Work instructions =>
How many lines of the material below contain the string "something"? Answer with the number and nothing else.

Listed entries =>
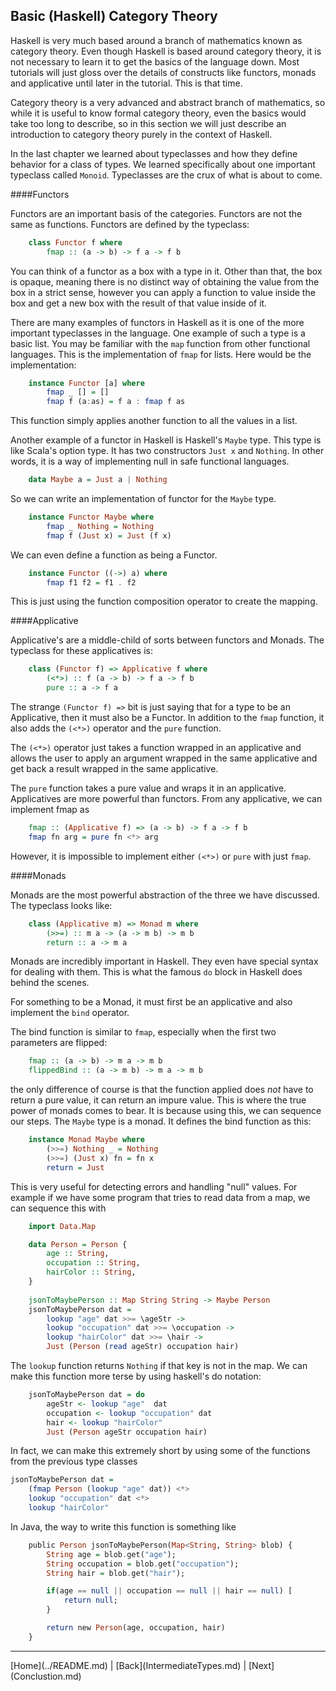 Basic (Haskell) Category Theory
--------------------------------

Haskell is very much based around a branch of mathematics known as
category theory. Even though Haskell is based around category theory,
it is not necessary to learn it to get the basics of the language
down. Most tutorials will just gloss over the details of constructs
like functors, monads and applicative until later in the tutorial.
This is that time.

Category theory is a very advanced and abstract branch of mathematics,
so while it is useful to know formal category theory, even the basics
would take too long to describe, so in this section we will just describe
an introduction to category theory purely in the context of Haskell.

In the last chapter we learned about typeclasses and how they define
behavior for a class of types. We learned specifically about one important
typeclass called `Monoid`. Typeclasses are the crux of what is about to
come.

####Functors


Functors are an important basis of the categories. Functors are not the same as functions.
Functors are defined by the typeclass:

```Haskell
    class Functor f where
        fmap :: (a -> b) -> f a -> f b
```

You can think of a functor as a box with a type in it. Other than that, the box is opaque,
meaning there is no distinct way of obtaining the value from the box in a strict sense,
however you can apply a function to value inside the box and get a new box with the result
of that value inside of it.

There are many examples of functors in Haskell as it is one of the more important typeclasses
in the language. One example of such a type is a basic list. You may be familiar with
the `map` function from other functional languages. This is the implementation of `fmap` 
for lists. Here would be the implementation:

```Haskell
    instance Functor [a] where
        fmap _ [] = []
        fmap f (a:as) = f a : fmap f as
```

This function simply applies another function to all the values in a list.

Another example of a functor in Haskell is Haskell's `Maybe` type. This type
is like Scala's option type. It has two constructors `Just x` and `Nothing`.
In other words, it is a way of implementing null in safe functional languages.

```Haskell
    data Maybe a = Just a | Nothing
```

So we can write an implementation of functor for the `Maybe` type.

```Haskell
    instance Functor Maybe where
        fmap _ Nothing = Nothing
        fmap f (Just x) = Just (f x)
```

We can even define a function as being a Functor.

```Haskell
    instance Functor ((->) a) where
        fmap f1 f2 = f1 . f2
```

This is just using the function composition operator to create the mapping.


####Applicative


Applicative's are a middle-child of sorts between functors and Monads. The
typeclass for these applicatives is:

```Haskell
    class (Functor f) => Applicative f where
        (<*>) :: f (a -> b) -> f a -> f b
        pure :: a -> f a
```

The strange `(Functor f) =>` bit is just saying that for a type to be an
Applicative, then it must also be a Functor. In addition to the
`fmap` function, it also adds the `(<*>)` operator and the `pure` function.

The `(<*>)` operator just takes a function wrapped in an applicative and allows
the user to apply an argument wrapped in the same applicative and get back a result
wrapped in the same applicative.

The `pure` function takes a pure value and wraps it in an applicative. Applicatives
are more powerful than functors. From any applicative, we can implement fmap as

```Haskell
    fmap :: (Applicative f) => (a -> b) -> f a -> f b
    fmap fn arg = pure fn <*> arg
```

However, it is impossible to implement either `(<*>)` or `pure` with just `fmap`.


####Monads

Monads are the most powerful abstraction of the three we have discussed. The typeclass
looks like:

```Haskell
    class (Applicative m) => Monad m where
        (>>=) :: m a -> (a -> m b) -> m b
        return :: a -> m a
```

Monads are incredibly important in Haskell. They even have special syntax for dealing
with them. This is what the famous `do` block in Haskell does behind the scenes.

For something to be a Monad, it must first be an applicative and also implement the
`bind` operator.

The bind function is similar to `fmap`, especially when the first two parameters are
flipped:

```Haskell
    fmap :: (a -> b) -> m a -> m b
    flippedBind :: (a -> m b) -> m a -> m b
```

the only difference of course is that the function applied does _not_ have to return
a pure value, it can return an impure value. This is where the true power of monads
comes to bear. It is because using this, we can sequence our steps. The `Maybe` type
is a monad. It defines the bind function as this:

```Haskell
    instance Monad Maybe where
        (>>=) Nothing _ = Nothing 
        (>>=) (Just x) fn = fn x
        return = Just
```

This is very useful for detecting errors and handling "null" values. For example
if we have some program that tries to read data from a map, we can sequence this
with

```Haskell
    import Data.Map

    data Person = Person {
        age :: String,
        occupation :: String,
        hairColor :: String,
    }
    
    jsonToMaybePerson :: Map String String -> Maybe Person
    jsonToMaybePerson dat =
        lookup "age" dat >>= \ageStr ->
        lookup "occupation" dat >>= \occupation ->
        lookup "hairColor" dat >>= \hair ->
        Just (Person (read ageStr) occupation hair)
```

The `lookup` function returns `Nothing` if that key is not in the map.
We can make this function more terse by using haskell's do notation:

```Haskell
    jsonToMaybePerson dat = do
        ageStr <- lookup "age"  dat
        occupation <- lookup "occupation" dat
        hair <- lookup "hairColor"
        Just (Person ageStr occupation hair)
```

In fact, we can make this extremely short by using some of the functions
from the previous type classes

```Haskell
jsonToMaybePerson dat = 
    (fmap Person (lookup "age" dat)) <*>
    lookup "occupation" dat <*>
    lookup "hairColor"
```

In Java, the way to write this function is something like

```Haskell
    public Person jsonToMaybePerson(Map<String, String> blob) {
        String age = blob.get("age");
        String occupation = blob.get("occupation");
        String hair = blob.get("hair");

        if(age == null || occupation == null || hair == null) [
            return null;
        }

        return new Person(age, occupation, hair)
    }
```


<!---
At the bottom of every page we need a next and previous button 
-->
<hr>
[Home](../README.md) | [Back](IntermediateTypes.md) | [Next](Conclustion.md)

The answer =>
2